*** Opening Records to process ***

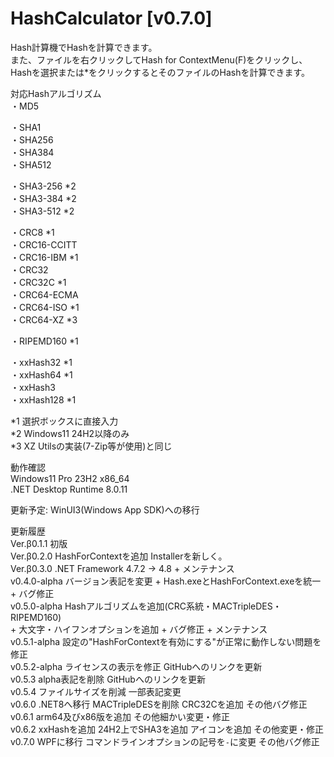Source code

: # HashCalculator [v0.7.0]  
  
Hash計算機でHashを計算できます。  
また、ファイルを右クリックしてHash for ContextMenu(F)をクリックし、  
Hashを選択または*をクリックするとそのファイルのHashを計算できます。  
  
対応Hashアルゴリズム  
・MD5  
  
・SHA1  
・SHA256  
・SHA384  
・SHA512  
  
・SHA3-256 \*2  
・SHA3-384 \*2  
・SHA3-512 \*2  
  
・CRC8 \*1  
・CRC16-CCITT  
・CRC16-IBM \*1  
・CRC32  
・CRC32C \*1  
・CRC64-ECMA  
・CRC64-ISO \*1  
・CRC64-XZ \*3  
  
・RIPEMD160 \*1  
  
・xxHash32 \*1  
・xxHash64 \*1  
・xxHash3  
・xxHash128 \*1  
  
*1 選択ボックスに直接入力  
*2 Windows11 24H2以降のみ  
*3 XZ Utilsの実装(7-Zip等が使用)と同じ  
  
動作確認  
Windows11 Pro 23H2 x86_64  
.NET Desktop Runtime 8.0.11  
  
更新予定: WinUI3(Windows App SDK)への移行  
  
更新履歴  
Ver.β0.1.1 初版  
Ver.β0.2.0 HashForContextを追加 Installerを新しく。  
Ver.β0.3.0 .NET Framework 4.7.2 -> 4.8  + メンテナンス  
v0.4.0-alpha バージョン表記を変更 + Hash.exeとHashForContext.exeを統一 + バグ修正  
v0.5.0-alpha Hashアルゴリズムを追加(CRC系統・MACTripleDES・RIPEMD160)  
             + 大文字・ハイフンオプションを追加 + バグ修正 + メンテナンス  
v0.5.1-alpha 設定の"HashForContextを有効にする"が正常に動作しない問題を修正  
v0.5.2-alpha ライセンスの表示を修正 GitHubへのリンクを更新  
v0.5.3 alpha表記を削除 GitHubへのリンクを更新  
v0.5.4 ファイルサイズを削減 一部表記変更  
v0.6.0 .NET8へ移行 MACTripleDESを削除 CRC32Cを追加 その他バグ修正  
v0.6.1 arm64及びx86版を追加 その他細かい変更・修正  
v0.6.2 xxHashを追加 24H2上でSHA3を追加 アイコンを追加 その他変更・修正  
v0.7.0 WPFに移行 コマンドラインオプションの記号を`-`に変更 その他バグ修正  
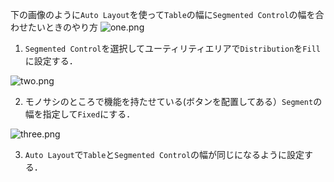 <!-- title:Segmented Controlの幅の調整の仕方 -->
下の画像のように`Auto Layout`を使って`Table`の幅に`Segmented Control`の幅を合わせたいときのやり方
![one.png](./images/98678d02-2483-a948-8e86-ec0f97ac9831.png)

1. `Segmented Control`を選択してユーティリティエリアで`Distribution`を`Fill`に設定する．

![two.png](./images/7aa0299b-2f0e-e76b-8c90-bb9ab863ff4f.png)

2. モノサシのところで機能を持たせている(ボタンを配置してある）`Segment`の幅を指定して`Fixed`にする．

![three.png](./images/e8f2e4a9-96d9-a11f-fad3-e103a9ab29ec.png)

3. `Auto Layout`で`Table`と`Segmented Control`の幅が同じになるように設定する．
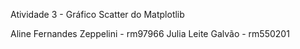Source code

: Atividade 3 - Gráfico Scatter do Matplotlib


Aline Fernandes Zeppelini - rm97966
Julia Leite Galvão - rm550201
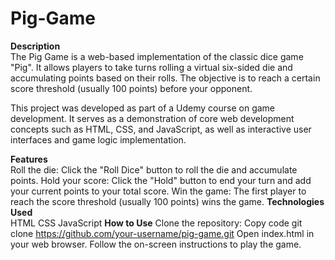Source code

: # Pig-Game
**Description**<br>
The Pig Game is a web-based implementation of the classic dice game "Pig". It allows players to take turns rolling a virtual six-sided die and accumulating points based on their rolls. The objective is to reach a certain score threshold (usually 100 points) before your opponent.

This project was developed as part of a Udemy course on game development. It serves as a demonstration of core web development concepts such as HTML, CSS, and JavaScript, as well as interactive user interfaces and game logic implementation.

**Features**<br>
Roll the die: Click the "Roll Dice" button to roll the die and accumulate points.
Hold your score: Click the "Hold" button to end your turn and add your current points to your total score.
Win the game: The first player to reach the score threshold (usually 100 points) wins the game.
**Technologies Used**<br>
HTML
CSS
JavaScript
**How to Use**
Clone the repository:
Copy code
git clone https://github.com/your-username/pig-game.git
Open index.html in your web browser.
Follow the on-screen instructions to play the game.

*** Closing Records to process ***
*** Opening Records to process ***

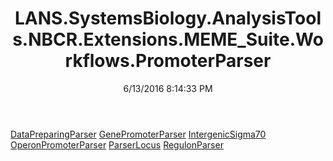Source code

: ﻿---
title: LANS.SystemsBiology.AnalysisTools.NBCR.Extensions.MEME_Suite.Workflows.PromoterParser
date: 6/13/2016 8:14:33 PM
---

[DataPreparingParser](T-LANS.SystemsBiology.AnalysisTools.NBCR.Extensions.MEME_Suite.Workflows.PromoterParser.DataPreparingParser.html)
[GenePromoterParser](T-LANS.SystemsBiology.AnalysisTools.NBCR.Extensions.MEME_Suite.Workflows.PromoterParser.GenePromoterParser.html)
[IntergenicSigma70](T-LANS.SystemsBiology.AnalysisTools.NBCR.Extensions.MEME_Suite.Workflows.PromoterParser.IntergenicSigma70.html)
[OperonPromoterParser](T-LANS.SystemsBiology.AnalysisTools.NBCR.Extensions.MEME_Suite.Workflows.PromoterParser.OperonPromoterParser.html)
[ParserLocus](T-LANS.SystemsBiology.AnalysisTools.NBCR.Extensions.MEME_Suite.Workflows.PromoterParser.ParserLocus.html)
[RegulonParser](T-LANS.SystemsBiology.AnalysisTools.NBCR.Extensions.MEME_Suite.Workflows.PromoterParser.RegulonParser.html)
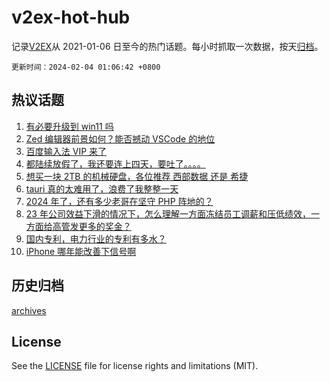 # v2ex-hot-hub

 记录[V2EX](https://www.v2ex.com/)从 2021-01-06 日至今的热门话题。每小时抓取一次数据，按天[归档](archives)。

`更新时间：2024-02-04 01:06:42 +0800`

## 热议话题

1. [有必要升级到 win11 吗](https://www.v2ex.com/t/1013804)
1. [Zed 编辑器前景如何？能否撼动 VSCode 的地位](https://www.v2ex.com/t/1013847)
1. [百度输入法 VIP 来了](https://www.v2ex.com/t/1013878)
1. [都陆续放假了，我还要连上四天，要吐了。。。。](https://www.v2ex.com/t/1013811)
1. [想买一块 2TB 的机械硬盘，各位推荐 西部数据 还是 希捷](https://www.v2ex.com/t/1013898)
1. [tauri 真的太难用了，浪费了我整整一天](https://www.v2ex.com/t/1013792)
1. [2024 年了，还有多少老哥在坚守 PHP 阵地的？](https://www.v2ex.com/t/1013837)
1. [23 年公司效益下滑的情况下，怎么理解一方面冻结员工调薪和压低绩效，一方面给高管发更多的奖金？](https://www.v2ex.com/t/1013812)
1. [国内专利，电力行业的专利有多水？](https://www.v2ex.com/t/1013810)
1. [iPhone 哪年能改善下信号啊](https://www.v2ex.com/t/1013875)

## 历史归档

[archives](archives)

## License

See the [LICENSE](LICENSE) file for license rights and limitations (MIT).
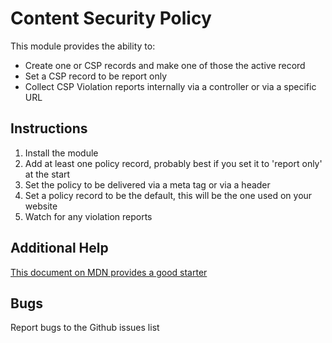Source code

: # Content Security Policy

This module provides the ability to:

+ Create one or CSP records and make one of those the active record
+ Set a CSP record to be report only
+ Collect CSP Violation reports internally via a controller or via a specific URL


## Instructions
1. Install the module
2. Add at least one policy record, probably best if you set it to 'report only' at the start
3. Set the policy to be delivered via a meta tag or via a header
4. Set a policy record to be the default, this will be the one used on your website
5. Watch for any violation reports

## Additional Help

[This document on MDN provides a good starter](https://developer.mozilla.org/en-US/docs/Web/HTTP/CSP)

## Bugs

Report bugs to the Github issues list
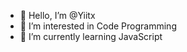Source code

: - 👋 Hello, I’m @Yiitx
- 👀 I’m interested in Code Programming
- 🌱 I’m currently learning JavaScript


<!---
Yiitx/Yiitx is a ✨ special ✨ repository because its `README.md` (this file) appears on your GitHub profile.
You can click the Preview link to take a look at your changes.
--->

*** Closing Records to process ***

### Task brief
Beginning with the line holding "v0.6.0 .NET8へ移行 MACTripleDESを削除" in the material above, restate word for word each line through the line holding "Scatter do Matplotlib", and exclude pictures.

### Result for this task
v0.6.0 .NET8へ移行 MACTripleDESを削除 CRC32Cを追加 その他バグ修正  
v0.6.1 arm64及びx86版を追加 その他細かい変更・修正  
v0.6.2 xxHashを追加 24H2上でSHA3を追加 アイコンを追加 その他変更・修正  
v0.7.0 WPFに移行 コマンドラインオプションの記号を`-`に変更 その他バグ修正  
 <!-- title:Segmented Controlの幅の調整の仕方 -->
下の画像のように`Auto Layout`を使って`Table`の幅に`Segmented Control`の幅を合わせたいときのやり方
![one.png](./images/98678d02-2483-a948-8e86-ec0f97ac9831.png)

1. `Segmented Control`を選択してユーティリティエリアで`Distribution`を`Fill`に設定する．

![two.png](./images/7aa0299b-2f0e-e76b-8c90-bb9ab863ff4f.png)

2. モノサシのところで機能を持たせている(ボタンを配置してある）`Segment`の幅を指定して`Fixed`にする．

![three.png](./images/e8f2e4a9-96d9-a11f-fad3-e103a9ab29ec.png)

3. `Auto Layout`で`Table`と`Segmented Control`の幅が同じになるように設定する．
Source code

: Atividade 3 - Gráfico Scatter do Matplotlib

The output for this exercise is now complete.